Not everyone likes the proposal that would take part of the “foot” out of football, via the elimination of the extra point. But most do, and the adjustment as framed by Commissioner Roger Goodell makes a lot of sense.
By making a touchdown worth seven points while giving the team that scored it the chance to risk one point in order to go for two, the most dramatic change in the scoring rules since the NFL embraced the two-pointer 20 years ago would acknowledge that the PAT has indeed become as a practical matter automatic.
While not entirely automatic, giving a team a seventh point upon scoring a touchdown wipes out several opportunities per game for unnecessary injury. Sure, the extra-point attempt doesn’t typically entail hard hitting. In 2012, however, Patriots tight end Rob Gronkowski broke his arm while blocking for an automatic PAT try.
The high success rate coupled with the injury risk outweighs the very slim drama of a possible miss. Far more significant is the removal from the game of the potential surprise two-point attempt from placekick formation. But that also happens very rarely.
There’s also another benefit to dumping the extra point.

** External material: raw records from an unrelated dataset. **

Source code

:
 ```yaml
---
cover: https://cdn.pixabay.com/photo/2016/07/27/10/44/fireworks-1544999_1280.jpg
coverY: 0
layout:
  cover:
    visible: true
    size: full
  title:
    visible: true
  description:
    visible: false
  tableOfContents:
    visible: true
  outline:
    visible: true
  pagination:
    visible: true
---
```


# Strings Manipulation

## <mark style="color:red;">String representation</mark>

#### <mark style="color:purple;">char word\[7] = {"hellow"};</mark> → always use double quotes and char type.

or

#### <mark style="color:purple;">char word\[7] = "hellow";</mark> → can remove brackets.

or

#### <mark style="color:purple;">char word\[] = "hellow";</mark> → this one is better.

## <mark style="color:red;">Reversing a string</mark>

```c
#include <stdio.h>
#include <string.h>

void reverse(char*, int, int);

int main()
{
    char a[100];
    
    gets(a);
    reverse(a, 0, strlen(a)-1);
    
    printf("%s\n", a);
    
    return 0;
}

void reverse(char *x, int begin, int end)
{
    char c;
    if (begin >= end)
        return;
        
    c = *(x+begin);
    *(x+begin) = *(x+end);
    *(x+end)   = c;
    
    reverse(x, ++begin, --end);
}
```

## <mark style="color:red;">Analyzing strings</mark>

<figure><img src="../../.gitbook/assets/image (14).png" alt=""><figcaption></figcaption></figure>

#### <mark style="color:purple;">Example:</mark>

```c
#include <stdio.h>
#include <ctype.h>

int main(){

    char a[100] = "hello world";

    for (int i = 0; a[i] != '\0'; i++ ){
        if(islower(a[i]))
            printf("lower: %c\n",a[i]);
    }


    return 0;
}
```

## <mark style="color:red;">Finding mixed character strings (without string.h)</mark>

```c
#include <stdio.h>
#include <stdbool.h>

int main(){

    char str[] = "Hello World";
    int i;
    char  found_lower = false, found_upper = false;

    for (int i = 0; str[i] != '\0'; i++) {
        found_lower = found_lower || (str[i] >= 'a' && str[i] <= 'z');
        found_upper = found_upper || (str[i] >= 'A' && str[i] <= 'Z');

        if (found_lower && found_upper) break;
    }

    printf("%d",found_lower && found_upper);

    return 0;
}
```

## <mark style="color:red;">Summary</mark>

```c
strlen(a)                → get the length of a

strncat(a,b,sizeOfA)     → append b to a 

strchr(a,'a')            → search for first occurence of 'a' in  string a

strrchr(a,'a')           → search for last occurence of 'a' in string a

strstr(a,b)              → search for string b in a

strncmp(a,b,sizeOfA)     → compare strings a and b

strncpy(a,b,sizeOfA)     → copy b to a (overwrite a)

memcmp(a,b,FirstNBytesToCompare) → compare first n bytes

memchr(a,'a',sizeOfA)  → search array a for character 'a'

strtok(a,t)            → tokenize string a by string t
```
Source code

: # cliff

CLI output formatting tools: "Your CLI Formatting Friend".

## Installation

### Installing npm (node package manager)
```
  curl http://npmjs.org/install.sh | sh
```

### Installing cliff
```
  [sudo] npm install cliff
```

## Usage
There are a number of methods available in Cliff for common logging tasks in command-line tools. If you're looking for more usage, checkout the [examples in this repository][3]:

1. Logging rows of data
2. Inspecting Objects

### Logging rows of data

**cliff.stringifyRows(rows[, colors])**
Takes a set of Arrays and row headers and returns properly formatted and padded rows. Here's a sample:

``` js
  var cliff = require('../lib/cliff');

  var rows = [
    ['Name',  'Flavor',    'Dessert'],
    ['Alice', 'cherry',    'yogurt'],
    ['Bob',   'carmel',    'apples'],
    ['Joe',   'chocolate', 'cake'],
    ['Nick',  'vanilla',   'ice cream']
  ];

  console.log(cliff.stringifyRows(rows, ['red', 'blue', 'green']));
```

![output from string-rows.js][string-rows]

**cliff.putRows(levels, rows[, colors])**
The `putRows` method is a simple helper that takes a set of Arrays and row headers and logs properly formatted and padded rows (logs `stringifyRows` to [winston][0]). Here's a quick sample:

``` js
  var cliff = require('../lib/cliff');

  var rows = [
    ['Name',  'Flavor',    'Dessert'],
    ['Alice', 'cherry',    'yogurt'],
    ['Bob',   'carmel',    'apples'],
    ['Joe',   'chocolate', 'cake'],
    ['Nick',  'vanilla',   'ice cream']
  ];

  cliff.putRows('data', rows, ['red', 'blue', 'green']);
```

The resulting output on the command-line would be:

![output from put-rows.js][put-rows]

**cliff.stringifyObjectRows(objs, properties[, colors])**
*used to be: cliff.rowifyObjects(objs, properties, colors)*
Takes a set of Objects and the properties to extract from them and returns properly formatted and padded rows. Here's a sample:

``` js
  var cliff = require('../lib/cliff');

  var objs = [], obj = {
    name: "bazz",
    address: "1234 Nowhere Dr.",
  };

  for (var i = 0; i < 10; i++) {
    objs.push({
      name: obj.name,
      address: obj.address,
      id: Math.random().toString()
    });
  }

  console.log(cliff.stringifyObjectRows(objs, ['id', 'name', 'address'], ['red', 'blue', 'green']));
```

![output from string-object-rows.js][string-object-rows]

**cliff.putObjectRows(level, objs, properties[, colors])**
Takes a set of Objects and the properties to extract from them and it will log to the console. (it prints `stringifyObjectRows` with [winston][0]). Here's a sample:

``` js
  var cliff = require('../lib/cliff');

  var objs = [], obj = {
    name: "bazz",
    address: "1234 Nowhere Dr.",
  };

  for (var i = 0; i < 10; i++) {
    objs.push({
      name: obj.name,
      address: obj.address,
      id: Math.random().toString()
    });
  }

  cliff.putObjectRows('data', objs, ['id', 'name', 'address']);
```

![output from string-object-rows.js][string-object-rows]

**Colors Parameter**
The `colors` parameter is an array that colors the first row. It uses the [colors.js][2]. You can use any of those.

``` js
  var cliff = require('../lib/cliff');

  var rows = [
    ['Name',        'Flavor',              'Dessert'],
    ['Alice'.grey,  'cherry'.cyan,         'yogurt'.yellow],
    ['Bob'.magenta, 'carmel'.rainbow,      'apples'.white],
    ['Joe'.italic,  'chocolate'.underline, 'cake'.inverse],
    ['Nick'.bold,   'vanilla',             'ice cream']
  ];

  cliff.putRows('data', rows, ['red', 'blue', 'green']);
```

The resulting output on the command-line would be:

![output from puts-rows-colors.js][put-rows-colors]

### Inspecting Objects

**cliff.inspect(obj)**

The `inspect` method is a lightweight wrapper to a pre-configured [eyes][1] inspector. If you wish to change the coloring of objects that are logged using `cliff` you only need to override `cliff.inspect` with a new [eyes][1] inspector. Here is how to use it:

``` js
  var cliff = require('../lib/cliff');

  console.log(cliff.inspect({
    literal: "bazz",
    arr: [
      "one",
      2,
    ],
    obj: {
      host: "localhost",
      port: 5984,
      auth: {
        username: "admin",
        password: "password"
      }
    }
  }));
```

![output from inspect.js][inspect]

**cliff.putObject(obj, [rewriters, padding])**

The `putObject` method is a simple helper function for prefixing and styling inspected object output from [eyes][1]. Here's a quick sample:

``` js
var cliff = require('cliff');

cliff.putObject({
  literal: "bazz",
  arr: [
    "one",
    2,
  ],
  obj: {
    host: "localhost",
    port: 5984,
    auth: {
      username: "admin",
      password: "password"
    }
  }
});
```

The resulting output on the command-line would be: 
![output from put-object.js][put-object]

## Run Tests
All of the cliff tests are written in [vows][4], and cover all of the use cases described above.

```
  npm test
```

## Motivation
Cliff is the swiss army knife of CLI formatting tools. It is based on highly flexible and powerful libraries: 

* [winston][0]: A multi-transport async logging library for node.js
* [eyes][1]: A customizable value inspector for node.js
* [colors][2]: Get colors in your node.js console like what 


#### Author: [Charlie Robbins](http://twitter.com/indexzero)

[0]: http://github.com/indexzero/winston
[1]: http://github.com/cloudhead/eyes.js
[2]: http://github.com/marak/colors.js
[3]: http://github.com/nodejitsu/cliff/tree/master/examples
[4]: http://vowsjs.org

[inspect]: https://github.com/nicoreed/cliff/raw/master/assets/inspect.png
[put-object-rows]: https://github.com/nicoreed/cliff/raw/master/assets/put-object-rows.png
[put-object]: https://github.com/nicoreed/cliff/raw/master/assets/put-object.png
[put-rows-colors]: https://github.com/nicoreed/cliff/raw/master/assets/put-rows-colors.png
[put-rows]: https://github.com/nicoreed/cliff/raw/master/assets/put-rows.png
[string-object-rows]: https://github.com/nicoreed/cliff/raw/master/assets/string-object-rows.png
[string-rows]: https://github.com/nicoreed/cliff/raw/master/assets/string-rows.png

The ensuing TV timeout would give the replay official a little extra time to determine whether a full review of the touchdown is needed.
Jaguars kicker Josh Scobee says that he fears the elimination of the PAT will lead to the elimination of “eventually the kicker altogether.” But the field goal and the kickoff will remain. Even if the kickoff eventually goes the way of the PAT (and that’s a possibility that has been discussed), teams still need kickers for three-point tries.
Ultimately, 24 owners must agree to a change that would be radical on the surface but sensible when considering the bigger picture of ensuring excitement and keeping players as safe as reasonably possible.